> [EXERCISE DIRECTIONS]: Report each line of the entries below that includes "MemoryDemo".

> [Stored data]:
+++
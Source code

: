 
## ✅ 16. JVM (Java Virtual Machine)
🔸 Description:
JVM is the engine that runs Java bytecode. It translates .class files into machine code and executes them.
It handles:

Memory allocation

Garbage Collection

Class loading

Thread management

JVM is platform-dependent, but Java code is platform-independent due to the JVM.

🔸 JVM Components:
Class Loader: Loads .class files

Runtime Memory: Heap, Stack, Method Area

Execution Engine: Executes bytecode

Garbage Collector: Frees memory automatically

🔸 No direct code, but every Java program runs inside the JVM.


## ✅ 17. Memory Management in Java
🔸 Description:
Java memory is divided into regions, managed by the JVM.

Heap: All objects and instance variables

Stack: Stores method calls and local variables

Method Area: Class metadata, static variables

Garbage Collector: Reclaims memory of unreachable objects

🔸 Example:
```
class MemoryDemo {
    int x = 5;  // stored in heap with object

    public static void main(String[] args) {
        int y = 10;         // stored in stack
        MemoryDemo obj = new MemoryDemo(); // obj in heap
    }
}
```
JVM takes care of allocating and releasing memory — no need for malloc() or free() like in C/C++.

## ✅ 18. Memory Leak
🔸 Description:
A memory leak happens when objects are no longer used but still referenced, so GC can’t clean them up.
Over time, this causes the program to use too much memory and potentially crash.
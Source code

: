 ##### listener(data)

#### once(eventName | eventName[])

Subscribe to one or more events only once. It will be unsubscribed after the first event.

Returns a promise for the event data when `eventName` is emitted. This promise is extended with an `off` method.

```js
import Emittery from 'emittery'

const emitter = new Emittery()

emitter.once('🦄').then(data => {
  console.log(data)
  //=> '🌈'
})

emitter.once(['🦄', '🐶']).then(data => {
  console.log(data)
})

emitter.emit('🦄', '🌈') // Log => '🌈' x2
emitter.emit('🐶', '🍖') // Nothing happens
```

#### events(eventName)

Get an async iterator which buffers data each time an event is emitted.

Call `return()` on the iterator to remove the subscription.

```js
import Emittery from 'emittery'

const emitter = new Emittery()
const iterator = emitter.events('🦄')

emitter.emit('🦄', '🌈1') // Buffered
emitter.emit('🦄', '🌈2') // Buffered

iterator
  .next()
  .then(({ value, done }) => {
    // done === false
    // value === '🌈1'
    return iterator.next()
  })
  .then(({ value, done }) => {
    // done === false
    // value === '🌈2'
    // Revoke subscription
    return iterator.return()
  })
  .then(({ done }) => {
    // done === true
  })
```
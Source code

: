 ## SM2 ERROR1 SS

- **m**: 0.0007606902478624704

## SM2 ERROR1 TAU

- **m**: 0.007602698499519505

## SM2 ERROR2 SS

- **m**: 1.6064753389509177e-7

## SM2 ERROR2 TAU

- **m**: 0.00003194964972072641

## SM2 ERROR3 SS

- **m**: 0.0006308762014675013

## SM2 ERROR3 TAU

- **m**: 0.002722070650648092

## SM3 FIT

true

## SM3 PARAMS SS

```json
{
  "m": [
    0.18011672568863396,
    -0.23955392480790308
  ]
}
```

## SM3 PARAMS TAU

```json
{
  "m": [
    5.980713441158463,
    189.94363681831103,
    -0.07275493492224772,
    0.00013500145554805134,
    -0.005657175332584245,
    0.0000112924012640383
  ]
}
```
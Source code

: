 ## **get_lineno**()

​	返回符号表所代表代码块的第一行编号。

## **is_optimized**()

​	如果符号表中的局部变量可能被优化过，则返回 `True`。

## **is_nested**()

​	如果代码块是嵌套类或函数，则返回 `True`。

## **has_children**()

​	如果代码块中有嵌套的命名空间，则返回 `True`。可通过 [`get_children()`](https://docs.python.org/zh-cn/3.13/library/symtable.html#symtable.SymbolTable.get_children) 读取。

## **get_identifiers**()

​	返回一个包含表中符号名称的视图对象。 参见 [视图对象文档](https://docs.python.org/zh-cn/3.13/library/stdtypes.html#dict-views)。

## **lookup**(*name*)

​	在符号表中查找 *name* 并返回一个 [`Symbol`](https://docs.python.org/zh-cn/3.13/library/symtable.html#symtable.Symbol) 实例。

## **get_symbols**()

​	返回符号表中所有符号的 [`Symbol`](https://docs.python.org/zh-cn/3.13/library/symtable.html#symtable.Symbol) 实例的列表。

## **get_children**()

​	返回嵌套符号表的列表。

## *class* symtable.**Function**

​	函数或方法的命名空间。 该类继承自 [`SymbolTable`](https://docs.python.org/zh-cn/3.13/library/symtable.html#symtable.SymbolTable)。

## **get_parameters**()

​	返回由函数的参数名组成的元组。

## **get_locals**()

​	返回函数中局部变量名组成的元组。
+++
> [OUTPUT FOR THIS EXERCISE]:
class MemoryDemo {
        MemoryDemo obj = new MemoryDemo(); // obj in heap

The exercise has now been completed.